→ **What the exercise asks**: Within the records below, filter for lines carrying the word "study" and copy them.

→ **Record set**:

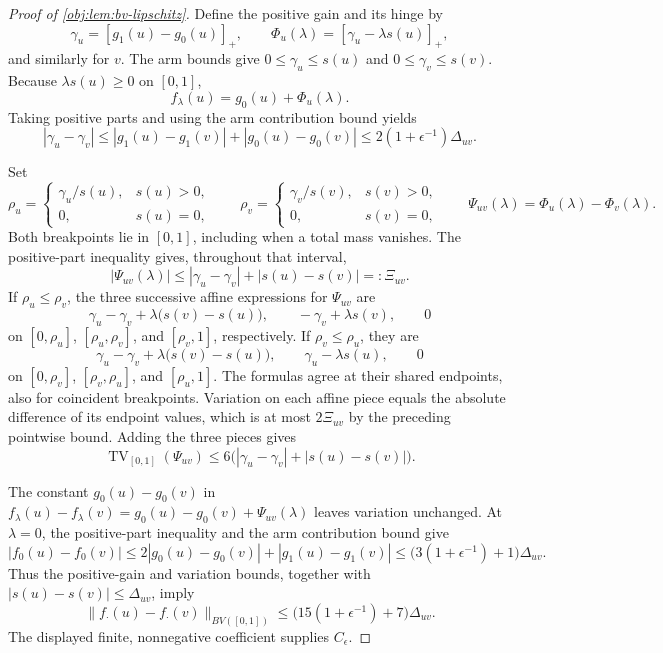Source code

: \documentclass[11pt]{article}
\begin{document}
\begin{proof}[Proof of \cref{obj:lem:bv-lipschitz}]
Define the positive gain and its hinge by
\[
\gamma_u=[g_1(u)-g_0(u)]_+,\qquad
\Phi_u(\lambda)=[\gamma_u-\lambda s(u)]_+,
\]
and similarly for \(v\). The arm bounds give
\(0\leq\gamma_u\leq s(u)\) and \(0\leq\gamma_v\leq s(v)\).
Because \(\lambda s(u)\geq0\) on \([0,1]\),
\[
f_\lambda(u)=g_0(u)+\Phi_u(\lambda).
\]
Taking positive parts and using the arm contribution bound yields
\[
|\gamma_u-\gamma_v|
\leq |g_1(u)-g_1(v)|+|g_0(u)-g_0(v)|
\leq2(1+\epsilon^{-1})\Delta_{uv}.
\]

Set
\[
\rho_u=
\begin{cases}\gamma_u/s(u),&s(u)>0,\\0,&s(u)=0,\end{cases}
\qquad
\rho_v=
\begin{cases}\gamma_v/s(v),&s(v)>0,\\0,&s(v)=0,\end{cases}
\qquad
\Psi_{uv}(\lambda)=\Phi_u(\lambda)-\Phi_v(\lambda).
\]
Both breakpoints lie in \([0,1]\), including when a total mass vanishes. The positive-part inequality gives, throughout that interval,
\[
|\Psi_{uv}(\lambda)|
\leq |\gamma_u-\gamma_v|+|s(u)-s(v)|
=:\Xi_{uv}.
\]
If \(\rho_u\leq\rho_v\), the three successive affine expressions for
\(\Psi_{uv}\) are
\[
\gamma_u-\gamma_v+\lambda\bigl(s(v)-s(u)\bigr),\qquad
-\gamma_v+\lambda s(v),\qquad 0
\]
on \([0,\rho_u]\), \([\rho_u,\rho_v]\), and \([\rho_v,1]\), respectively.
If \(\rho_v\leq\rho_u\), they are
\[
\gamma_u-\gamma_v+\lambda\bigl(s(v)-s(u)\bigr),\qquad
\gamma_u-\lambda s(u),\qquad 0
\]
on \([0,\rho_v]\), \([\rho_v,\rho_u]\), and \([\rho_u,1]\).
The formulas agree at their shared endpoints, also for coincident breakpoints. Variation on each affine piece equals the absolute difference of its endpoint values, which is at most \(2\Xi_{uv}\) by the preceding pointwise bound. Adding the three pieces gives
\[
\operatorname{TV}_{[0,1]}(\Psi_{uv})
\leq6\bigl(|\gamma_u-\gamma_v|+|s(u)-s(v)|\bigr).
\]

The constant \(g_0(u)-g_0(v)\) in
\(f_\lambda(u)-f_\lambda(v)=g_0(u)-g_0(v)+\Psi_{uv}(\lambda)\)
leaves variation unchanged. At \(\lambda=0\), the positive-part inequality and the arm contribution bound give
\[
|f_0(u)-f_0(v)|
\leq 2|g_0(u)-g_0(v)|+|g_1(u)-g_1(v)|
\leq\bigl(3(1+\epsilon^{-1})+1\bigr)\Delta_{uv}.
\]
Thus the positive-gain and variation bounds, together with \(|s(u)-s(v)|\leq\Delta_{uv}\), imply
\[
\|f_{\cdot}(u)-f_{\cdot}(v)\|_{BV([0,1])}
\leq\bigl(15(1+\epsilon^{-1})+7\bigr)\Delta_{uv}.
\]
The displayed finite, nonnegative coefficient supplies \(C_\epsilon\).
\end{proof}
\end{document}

* * *

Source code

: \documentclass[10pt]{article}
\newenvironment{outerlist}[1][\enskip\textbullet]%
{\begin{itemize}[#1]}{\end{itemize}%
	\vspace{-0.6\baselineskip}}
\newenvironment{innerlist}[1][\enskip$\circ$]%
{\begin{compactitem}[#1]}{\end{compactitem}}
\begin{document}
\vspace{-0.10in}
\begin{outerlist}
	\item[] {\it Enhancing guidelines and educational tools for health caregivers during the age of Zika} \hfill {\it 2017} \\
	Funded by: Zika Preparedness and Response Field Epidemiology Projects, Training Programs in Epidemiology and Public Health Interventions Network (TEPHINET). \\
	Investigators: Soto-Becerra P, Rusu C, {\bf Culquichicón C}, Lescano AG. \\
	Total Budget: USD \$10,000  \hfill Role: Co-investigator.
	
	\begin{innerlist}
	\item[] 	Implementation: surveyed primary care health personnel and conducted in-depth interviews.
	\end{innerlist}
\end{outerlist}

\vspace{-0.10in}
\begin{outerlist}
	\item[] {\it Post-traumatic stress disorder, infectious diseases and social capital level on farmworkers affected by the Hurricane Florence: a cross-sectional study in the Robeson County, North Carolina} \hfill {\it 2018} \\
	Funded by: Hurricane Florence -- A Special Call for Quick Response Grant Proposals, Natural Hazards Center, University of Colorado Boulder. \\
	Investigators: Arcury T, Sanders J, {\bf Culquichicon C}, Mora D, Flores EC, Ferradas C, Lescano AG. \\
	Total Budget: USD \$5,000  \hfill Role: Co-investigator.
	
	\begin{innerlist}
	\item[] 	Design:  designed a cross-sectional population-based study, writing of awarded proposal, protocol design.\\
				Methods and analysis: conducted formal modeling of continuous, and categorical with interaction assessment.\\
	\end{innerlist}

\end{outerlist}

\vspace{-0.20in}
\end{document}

→ **Task response**:
	\item[] {\it Post-traumatic stress disorder, infectious diseases and social capital level on farmworkers affected by the Hurricane Florence: a cross-sectional study in the Robeson County, North Carolina} \hfill {\it 2018} \\
	\item[] 	Design:  designed a cross-sectional population-based study, writing of awarded proposal, protocol design.\\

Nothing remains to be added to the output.